▶ Exercise objective: If a line in the records below holds the string "todo", count it, and state only the final count.

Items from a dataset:
Content starts

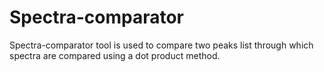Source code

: # Spectra-comparator
Spectra-comparator tool is used to compare two peaks list through which spectra are compared using a dot product method.
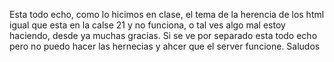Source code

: Esta todo echo, como lo hicimos en clase, el tema de la herencia de los html igual que esta en la calse 21 y no funciona, o tal ves algo mal estoy haciendo, desde ya muchas gracias.
Si se ve por separado esta todo echo pero no puedo hacer las hernecias y ahcer que el server funcione.
Saludos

Content ends

▶ Answer to this exercise: 2